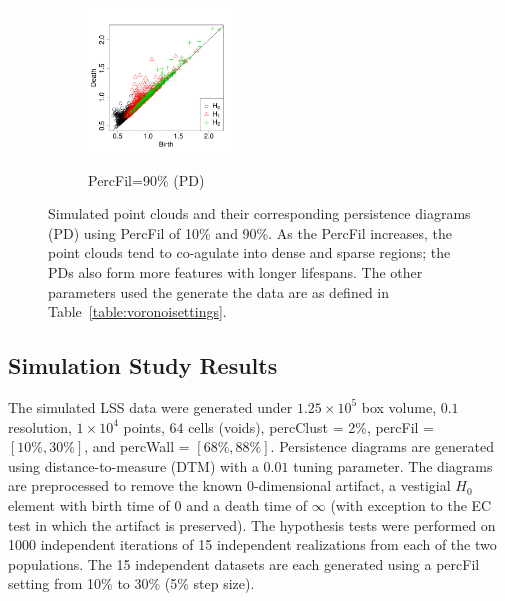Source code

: \documentclass[12pt]{article}
\begin{document}
\begin{center}
\begin{figure}[htp!]
\begin{subfigure}{.24\textwidth}
      \label{fig:percfil09voronoi}
    \end{subfigure}
    \begin{subfigure}{.24\textwidth}
      \centering
      \caption{PercFil=90\% (PD)}
      \includegraphics[height=1.5in]{figure_7_pd_0_9.pdf}
      \label{fig:percfil09pd}
    \end{subfigure}
      \caption{Simulated point clouds and their corresponding persistence diagrams (PD) using PercFil of 10\% and 90\%. As the PercFil increases, the point clouds tend to co-agulate into dense and sparse regions; the PDs also form more features with longer lifespans. The other parameters used the generate the data are as defined in Table~\ref{table:voronoisettings}.}
      \label{fig:percfilexample}
  \end{figure}
\end{center}

\subsection{Simulation Study Results}
\label{sec:results1}
The simulated LSS data were generated under $1.25 \times  10^{5}$ box volume, $0.1$ resolution, $1 \times  10^{4}$ points, $64$ cells (voids), percClust = 2\%,  percFil = $[10\%, 30\%]$, and percWall = $[68\%, 88\%]$. 
Persistence diagrams are generated using distance-to-measure (DTM) with a $0.01$ tuning parameter. The diagrams are preprocessed to remove the known 0-dimensional artifact, a vestigial $H_{0}$ element with birth time of 0 and a death time of $\infty$ (with exception to the EC test in which the artifact is preserved). The hypothesis tests were performed on 1000 independent iterations of 15 independent realizations from each of the two populations. The 15 independent datasets are each generated using a percFil setting from 10\% to 30\% (5\% step size).   
\end{document}
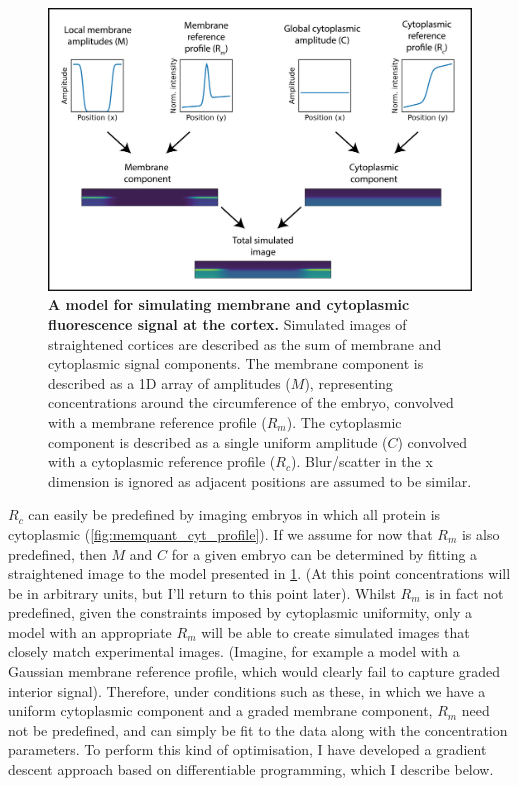 \documentclass[12pt]{"article"}
\newcommand{\mycaption}[2]{\caption[#1]{\textbf{#1.} #2}}
\begin{document}
\begin{figure}
\includegraphics[scale=1.15]{memquant_model_schematic}
\centering
\mycaption{A model for simulating membrane and cytoplasmic fluorescence signal at the cortex}{
Simulated images of straightened cortices are described as the sum of membrane and cytoplasmic signal components. The membrane component is described as a 1D array of amplitudes ($M$), representing concentrations around the circumference of the embryo, convolved with a membrane reference profile ($R_m$). The cytoplasmic component is described as a single uniform amplitude ($C$) convolved with a cytoplasmic reference profile ($R_c$). Blur/scatter in the x dimension is ignored as adjacent positions are assumed to be similar.
}
\label{fig:memquant_model_schematic}
\end{figure}

$R_c$ can easily be predefined by imaging embryos in which all protein is cytoplasmic (\cref{fig:memquant_cyt_profile}). If we assume for now that $R_m$ is also predefined, then $M$ and $C$ for a given embryo can be determined by fitting a straightened image to the model presented in \cref{fig:memquant_model_schematic}. (At this point concentrations will be in arbitrary units, but I'll return to this point later). Whilst $R_m$ is in fact not predefined, given the constraints imposed by cytoplasmic uniformity, only a model with an appropriate $R_m$ will be able to create simulated images that closely match experimental images. (Imagine, for example a model with a Gaussian membrane reference profile, which would clearly fail to capture graded interior signal). Therefore, under conditions such as these, in which we have a uniform cytoplasmic component and a graded membrane component, $R_m$ need not be predefined, and can simply be fit to the data along with the concentration parameters. To perform this kind of optimisation, I have developed a gradient descent approach based on differentiable programming, which I describe below.\\
\end{document}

Task to carry out: Omit the pictures, then set down all the remaining data exactly as given.

Solution to this task:
Source code

: \documentclass[12pt]{article}
\begin{document}
\begin{center}
\begin{figure}[htp!]
\begin{subfigure}{.24\textwidth}
      \label{fig:percfil09voronoi}
    \end{subfigure}
    \begin{subfigure}{.24\textwidth}
      \centering
      \caption{PercFil=90\% (PD)}
      \includegraphics[height=1.5in]{figure_7_pd_0_9.pdf}
      \label{fig:percfil09pd}
    \end{subfigure}
      \caption{Simulated point clouds and their corresponding persistence diagrams (PD) using PercFil of 10\% and 90\%. As the PercFil increases, the point clouds tend to co-agulate into dense and sparse regions; the PDs also form more features with longer lifespans. The other parameters used the generate the data are as defined in Table~\ref{table:voronoisettings}.}
      \label{fig:percfilexample}
  \end{figure}
\end{center}

\subsection{Simulation Study Results}
\label{sec:results1}
The simulated LSS data were generated under $1.25 \times  10^{5}$ box volume, $0.1$ resolution, $1 \times  10^{4}$ points, $64$ cells (voids), percClust = 2\%,  percFil = $[10\%, 30\%]$, and percWall = $[68\%, 88\%]$. 
Persistence diagrams are generated using distance-to-measure (DTM) with a $0.01$ tuning parameter. The diagrams are preprocessed to remove the known 0-dimensional artifact, a vestigial $H_{0}$ element with birth time of 0 and a death time of $\infty$ (with exception to the EC test in which the artifact is preserved). The hypothesis tests were performed on 1000 independent iterations of 15 independent realizations from each of the two populations. The 15 independent datasets are each generated using a percFil setting from 10\% to 30\% (5\% step size).   
\end{document}
 \documentclass[12pt]{"article"}
\newcommand{\mycaption}[2]{\caption[#1]{\textbf{#1.} #2}}
\begin{document}
\begin{figure}
\includegraphics[scale=1.15]{memquant_model_schematic}
\centering
\mycaption{A model for simulating membrane and cytoplasmic fluorescence signal at the cortex}{
Simulated images of straightened cortices are described as the sum of membrane and cytoplasmic signal components. The membrane component is described as a 1D array of amplitudes ($M$), representing concentrations around the circumference of the embryo, convolved with a membrane reference profile ($R_m$). The cytoplasmic component is described as a single uniform amplitude ($C$) convolved with a cytoplasmic reference profile ($R_c$). Blur/scatter in the x dimension is ignored as adjacent positions are assumed to be similar.
}
\label{fig:memquant_model_schematic}
\end{figure}

$R_c$ can easily be predefined by imaging embryos in which all protein is cytoplasmic (\cref{fig:memquant_cyt_profile}). If we assume for now that $R_m$ is also predefined, then $M$ and $C$ for a given embryo can be determined by fitting a straightened image to the model presented in \cref{fig:memquant_model_schematic}. (At this point concentrations will be in arbitrary units, but I'll return to this point later). Whilst $R_m$ is in fact not predefined, given the constraints imposed by cytoplasmic uniformity, only a model with an appropriate $R_m$ will be able to create simulated images that closely match experimental images. (Imagine, for example a model with a Gaussian membrane reference profile, which would clearly fail to capture graded interior signal). Therefore, under conditions such as these, in which we have a uniform cytoplasmic component and a graded membrane component, $R_m$ need not be predefined, and can simply be fit to the data along with the concentration parameters. To perform this kind of optimisation, I have developed a gradient descent approach based on differentiable programming, which I describe below.\\
\end{document}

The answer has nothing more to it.